* PROBLEM DESCRIPTION: Extract exactly and only the lines of the data below, starting at the line with "从芭蕾舞潜力新星到文学博士再到法学博士、哈佛教授，苏克的人生经历" and stopping after the final line.

* SOURCE MATERIAL:
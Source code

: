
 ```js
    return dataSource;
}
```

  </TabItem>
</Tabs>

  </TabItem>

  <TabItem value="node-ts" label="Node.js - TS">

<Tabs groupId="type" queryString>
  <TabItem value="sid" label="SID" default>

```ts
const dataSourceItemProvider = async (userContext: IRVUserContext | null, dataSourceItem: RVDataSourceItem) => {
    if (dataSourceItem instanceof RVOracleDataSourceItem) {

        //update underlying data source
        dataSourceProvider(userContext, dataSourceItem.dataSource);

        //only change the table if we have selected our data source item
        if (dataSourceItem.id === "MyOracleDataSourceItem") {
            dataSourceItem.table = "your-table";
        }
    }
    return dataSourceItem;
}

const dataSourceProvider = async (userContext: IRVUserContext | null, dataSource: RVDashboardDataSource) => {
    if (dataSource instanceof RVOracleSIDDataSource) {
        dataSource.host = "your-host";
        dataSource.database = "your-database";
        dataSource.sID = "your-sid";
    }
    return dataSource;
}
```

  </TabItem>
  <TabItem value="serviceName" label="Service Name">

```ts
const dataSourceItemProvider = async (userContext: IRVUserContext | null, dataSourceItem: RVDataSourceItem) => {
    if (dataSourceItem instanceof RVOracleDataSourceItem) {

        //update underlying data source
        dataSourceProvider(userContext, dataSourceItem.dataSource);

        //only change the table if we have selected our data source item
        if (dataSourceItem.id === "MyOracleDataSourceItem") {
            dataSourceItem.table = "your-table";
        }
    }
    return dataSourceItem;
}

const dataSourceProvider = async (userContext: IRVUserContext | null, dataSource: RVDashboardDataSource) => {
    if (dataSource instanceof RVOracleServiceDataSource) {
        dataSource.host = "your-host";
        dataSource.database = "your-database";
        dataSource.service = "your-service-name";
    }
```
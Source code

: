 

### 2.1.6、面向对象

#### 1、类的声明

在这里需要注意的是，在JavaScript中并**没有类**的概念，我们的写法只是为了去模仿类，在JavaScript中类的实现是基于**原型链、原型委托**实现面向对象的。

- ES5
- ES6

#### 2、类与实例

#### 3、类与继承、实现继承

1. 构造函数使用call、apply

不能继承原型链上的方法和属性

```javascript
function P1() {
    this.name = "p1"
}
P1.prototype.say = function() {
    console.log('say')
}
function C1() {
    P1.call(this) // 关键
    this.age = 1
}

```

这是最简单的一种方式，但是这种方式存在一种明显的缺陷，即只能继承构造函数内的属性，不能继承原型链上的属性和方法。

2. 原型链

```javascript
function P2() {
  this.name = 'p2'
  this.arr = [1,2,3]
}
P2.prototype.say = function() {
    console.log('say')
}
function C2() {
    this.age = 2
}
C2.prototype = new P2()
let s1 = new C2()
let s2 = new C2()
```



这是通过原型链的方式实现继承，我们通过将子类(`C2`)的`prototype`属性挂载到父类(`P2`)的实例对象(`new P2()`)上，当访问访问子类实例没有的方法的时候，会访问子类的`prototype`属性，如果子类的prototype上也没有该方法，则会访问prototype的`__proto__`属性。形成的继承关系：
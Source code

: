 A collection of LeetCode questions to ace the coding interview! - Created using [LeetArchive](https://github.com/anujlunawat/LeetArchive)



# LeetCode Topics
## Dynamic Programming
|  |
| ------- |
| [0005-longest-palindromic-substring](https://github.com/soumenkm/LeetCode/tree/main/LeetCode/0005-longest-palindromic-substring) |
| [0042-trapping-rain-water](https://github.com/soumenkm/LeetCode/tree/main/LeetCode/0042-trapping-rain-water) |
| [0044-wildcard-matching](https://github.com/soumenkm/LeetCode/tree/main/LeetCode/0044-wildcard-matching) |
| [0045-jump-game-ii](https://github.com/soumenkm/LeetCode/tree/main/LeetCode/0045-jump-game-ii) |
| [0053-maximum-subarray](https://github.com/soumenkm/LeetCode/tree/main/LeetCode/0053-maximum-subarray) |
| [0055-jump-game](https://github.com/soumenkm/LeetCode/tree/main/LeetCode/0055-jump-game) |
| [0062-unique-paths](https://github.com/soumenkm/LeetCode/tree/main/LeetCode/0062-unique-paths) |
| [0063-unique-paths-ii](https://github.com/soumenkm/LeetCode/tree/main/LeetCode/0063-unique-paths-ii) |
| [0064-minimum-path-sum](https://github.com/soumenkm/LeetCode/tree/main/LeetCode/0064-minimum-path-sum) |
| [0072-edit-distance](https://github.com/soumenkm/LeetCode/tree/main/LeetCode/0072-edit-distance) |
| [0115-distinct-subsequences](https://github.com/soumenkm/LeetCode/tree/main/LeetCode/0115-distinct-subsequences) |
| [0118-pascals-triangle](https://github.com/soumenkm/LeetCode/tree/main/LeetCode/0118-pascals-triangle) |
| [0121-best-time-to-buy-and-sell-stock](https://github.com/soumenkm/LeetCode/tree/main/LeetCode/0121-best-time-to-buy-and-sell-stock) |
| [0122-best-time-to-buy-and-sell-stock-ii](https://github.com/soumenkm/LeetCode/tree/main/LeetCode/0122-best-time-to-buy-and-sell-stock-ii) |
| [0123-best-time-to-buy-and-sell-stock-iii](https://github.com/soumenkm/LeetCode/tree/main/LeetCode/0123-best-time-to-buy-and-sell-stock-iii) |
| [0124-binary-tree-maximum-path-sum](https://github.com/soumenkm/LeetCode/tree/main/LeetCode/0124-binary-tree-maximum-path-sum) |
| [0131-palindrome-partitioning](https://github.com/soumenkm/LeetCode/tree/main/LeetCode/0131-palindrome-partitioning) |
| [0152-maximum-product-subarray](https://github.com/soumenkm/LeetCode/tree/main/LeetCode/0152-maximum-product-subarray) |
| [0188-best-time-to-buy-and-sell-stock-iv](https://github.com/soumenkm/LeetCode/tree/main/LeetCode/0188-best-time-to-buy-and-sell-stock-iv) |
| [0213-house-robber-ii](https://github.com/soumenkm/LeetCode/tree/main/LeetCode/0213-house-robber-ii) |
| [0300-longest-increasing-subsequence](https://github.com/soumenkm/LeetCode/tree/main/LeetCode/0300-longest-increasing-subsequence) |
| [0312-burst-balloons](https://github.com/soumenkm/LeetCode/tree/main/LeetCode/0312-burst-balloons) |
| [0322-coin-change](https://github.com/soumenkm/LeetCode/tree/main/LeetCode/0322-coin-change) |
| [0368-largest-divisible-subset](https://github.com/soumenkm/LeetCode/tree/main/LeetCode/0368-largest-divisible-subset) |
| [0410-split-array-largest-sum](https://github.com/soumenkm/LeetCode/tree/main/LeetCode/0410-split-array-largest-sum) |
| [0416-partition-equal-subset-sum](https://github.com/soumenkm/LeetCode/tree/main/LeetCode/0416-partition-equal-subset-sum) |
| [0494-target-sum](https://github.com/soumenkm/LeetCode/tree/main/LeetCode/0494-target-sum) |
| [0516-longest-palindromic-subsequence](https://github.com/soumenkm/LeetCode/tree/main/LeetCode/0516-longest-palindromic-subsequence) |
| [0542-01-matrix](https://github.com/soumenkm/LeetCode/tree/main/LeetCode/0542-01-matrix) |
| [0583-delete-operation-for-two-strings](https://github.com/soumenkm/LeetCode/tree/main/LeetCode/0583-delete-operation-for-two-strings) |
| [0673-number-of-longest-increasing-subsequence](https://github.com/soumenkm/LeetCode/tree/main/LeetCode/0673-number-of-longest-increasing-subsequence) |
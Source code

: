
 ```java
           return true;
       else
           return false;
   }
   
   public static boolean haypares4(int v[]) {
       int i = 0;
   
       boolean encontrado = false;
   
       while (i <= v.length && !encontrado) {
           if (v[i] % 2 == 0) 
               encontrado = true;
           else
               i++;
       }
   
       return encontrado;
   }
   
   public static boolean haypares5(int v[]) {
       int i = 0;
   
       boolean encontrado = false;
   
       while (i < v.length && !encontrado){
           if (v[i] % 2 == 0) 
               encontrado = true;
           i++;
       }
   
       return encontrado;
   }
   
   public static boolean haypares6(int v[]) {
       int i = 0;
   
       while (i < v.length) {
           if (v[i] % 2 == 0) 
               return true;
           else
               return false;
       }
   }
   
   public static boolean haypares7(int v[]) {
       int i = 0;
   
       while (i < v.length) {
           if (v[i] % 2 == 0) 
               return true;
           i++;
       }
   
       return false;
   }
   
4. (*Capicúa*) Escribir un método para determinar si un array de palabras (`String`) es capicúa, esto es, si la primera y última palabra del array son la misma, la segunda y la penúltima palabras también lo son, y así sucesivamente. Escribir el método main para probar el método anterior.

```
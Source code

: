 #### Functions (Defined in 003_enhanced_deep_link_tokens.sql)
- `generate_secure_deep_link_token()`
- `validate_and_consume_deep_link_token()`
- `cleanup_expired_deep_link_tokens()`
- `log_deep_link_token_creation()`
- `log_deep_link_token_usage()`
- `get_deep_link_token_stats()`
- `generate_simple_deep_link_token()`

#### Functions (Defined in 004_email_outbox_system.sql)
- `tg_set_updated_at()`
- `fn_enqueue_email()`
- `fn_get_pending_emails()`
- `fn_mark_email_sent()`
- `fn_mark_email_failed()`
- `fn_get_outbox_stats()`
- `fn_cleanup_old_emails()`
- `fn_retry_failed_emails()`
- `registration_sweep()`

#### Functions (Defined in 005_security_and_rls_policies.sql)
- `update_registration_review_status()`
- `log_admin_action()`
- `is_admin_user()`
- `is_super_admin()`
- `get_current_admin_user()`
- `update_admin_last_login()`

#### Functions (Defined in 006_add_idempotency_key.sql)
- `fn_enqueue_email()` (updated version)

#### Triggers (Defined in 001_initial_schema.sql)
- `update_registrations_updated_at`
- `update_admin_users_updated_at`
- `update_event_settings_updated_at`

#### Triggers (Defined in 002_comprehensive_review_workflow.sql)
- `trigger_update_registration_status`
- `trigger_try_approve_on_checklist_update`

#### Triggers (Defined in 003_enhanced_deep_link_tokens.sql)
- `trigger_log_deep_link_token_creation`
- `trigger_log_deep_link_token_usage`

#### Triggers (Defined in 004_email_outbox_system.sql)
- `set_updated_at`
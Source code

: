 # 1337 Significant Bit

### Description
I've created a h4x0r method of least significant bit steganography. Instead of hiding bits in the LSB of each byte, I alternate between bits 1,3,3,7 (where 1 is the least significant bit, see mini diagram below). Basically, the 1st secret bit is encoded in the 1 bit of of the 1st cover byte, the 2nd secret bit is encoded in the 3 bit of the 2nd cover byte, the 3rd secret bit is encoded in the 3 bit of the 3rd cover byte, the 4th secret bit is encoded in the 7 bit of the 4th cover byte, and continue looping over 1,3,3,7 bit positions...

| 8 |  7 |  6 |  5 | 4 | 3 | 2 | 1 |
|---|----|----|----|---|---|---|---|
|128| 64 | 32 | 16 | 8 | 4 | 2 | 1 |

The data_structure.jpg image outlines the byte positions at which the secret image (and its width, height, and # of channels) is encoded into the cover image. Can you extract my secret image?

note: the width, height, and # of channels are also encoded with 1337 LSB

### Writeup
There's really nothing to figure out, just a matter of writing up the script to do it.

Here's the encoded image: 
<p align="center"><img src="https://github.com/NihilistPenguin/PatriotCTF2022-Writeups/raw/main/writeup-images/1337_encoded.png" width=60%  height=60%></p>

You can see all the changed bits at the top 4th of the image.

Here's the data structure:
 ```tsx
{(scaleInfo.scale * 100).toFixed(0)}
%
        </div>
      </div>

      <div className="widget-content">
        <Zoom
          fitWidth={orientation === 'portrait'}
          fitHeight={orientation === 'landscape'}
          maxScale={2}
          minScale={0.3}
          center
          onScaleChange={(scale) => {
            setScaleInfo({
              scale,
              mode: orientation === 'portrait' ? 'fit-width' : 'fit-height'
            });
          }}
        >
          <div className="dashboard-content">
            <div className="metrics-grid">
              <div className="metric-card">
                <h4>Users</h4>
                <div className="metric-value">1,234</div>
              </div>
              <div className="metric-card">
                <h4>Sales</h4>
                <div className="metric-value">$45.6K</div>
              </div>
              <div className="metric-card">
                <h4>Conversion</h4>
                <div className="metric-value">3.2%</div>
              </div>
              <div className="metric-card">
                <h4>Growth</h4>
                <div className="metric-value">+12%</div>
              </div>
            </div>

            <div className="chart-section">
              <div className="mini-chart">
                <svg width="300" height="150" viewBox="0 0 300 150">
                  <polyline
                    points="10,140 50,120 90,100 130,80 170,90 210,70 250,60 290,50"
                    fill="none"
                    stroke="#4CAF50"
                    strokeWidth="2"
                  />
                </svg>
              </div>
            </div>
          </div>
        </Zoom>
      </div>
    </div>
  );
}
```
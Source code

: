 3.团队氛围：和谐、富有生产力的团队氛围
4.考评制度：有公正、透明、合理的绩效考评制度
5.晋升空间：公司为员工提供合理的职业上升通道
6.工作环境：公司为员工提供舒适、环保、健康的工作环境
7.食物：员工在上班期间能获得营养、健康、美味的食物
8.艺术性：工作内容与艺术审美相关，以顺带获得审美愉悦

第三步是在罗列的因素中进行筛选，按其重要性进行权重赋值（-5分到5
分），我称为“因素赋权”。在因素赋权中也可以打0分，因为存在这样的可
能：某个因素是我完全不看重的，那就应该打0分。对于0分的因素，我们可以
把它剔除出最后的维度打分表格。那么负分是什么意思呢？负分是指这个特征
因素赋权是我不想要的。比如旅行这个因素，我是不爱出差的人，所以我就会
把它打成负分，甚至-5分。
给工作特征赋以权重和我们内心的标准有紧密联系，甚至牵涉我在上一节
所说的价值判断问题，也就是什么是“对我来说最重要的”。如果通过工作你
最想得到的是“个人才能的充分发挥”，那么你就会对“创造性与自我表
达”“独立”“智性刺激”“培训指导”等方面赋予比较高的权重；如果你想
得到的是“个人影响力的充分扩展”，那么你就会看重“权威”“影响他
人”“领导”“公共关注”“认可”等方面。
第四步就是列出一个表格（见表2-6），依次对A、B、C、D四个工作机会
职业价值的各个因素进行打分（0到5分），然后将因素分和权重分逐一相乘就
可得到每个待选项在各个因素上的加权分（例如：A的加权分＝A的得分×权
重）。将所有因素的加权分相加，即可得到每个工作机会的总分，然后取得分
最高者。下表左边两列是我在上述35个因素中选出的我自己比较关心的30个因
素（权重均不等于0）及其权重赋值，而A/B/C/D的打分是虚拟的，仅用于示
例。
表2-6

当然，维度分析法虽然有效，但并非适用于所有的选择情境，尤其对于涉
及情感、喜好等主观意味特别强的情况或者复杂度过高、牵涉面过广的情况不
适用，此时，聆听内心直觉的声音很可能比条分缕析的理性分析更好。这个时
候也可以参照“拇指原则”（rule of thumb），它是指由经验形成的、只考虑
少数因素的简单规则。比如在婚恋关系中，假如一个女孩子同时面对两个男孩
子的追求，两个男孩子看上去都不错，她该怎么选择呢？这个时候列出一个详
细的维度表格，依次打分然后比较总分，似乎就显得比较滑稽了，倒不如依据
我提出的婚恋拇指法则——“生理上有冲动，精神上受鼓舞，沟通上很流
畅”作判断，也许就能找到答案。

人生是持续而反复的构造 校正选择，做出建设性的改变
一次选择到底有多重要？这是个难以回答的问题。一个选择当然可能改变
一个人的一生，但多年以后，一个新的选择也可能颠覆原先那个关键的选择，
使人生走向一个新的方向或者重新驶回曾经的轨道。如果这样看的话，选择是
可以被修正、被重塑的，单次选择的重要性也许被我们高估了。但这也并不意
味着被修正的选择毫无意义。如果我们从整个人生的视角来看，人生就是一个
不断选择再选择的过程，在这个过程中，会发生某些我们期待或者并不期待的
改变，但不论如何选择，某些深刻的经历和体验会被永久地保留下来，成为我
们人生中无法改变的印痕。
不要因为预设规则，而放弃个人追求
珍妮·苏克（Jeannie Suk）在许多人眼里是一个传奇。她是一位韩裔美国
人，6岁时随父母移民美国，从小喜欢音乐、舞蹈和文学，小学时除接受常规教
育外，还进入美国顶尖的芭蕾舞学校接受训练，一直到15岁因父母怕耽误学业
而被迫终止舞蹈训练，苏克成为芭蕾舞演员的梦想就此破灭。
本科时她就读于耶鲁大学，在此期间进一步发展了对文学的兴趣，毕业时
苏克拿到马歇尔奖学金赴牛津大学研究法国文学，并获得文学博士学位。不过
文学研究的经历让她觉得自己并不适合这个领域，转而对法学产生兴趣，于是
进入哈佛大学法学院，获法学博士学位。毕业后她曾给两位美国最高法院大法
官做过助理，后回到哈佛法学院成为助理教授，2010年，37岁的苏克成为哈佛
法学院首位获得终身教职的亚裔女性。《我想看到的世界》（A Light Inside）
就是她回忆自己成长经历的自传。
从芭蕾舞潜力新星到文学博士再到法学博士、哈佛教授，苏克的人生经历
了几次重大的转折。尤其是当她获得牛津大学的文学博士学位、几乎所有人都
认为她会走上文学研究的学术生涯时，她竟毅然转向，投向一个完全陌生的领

* YOUR SOLUTION:
从芭蕾舞潜力新星到文学博士再到法学博士、哈佛教授，苏克的人生经历
了几次重大的转折。尤其是当她获得牛津大学的文学博士学位、几乎所有人都
认为她会走上文学研究的学术生涯时，她竟毅然转向，投向一个完全陌生的领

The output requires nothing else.